Displays regression coefficients and test results for each variable.

Column	Description
Variable	Variable name (intercept shown as "(Intercept)")
Estimate	Estimated coefficient $\hat\beta$
Std. Error	Standard error $\sqrt{\operatorname{diag}\bigl(\hat\sigma^2 (X'X)^{-1}\bigr)}$
t value	$t$ -statistic $t = \hat\beta / \operatorname{SE}(\hat\beta)$ , following a $t_{n-p}$ distribution
Pr(>\|t\|)	Two-sided p-value from the $t$ distribution
(Significance marks)	* p<0.001, p<0.01, * p<0.05, . p<0.1
Lower 95% / Upper 95%	95% confidence interval $\hat\beta \pm t_{\alpha/2,\, n-p} \times \operatorname{SE}(\hat\beta)$
Std. Coef.	Standardized coefficient $\hat\beta_j \times s_{X_j} / s_Y$ for comparing effect sizes across variables (N/A for intercept)
VIF	Variance Inflation Factor (see Multicollinearity)

Under normal errors, the OLS $t$ -test is exact regardless of sample size.

The coefficients table can be saved as a dataset using the Save as Dataset button for export to CSV.

Interpreting Coefficients

Coefficients are directly interpretable on the response scale.

Continuous predictor: Holding other variables constant, a one-unit increase in $X_j$ changes $E[Y]$ by $\hat\beta_j$
Dummy variable: Represents the difference in $E[Y]$ relative to the reference category
Intercept: $E[Y]$ when all predictors are zero
Standardized coefficient (Std. Coef.): Expressed in standard deviation units, enabling direct comparison of effect sizes across variables with different scales

Model Fit

Metric	Description
Residual Deviance	Residual sum of squares $\text{RSS} = \sum(y_i - \hat y_i)^2$
Null Deviance	Total sum of squares $\text{TSS} = \sum(y_i - \bar y)^2$
AIC	Akaike Information Criterion $\text{AIC} = -2\ell + 2p$ . Lower is better
BIC	Bayesian Information Criterion $\text{BIC} = -2\ell + p \ln n$ . Penalizes complexity more strongly than AIC

ANOVA Table

ANOVA table

Evaluates each predictor's contribution through analysis of variance. Switch between Type I and Type III using radio buttons.

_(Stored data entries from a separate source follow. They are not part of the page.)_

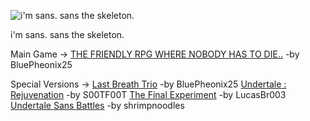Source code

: ![i'm sans.
sans the skeleton.](https://github.com/LeeBingsu/sans/assets/139062081/4adaccf6-6bd3-48ae-9bc6-24d27ed6d08d)

i'm sans.
sans the skeleton.

Main Game -> [THE FRIENDLY RPG WHERE NOBODY HAS TO DIE..](https://sansz.kro.kr/UNDERTALE.html) -by BluePheonix25

Special Versions -> [Last Breath Trio](https://sansz.kro.kr/LastBreathTrio.html) -by BluePheonix25
                    [Undertale : Rejuvenation]() -by S00TF00T
                    [The Final Experiment]() -by LucasBr003
                    [Undertale Sans Battles]() -by shrimpnoodles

Type I (Sequential): Computes sum of squares in the order variables were entered. Results depend on variable entry order.
Type III (Partial): Computes sum of squares as if each variable were entered last. Results are independent of variable entry order.

Column	Description
Source	Source of variation
SS	Sum of squares
df	Degrees of freedom
MS	Mean square (SS / df)
F	F-statistic (MS / MS_Residual)
Pr(>F)	p-value based on the F distribution

Prediction & Confidence Intervals

Displays predicted values and interval estimates for each observation.

Column	Description
Obs	Observation number
Fitted	Predicted value
95% CI Lower / Upper	95% confidence interval for the mean response
95% PI Lower / Upper	95% prediction interval for individual observations

The confidence interval (CI) represents the precision of the estimated mean, while the prediction interval (PI) represents the range for a new individual observation. PI is always wider than CI. The confidence level is fixed at 95%.

When exceeding 100 rows, only the first 50 rows are displayed. Click Show all N rows to display all rows.

Saving and Diagnostics

Model saving

Save analysis results to the project and view diagnostic plots.

Saving the Model

Enter a model name in the Model Name field and click Save Model. The model name defaults to the format "Linear Regression: Y ~ X1 + X2".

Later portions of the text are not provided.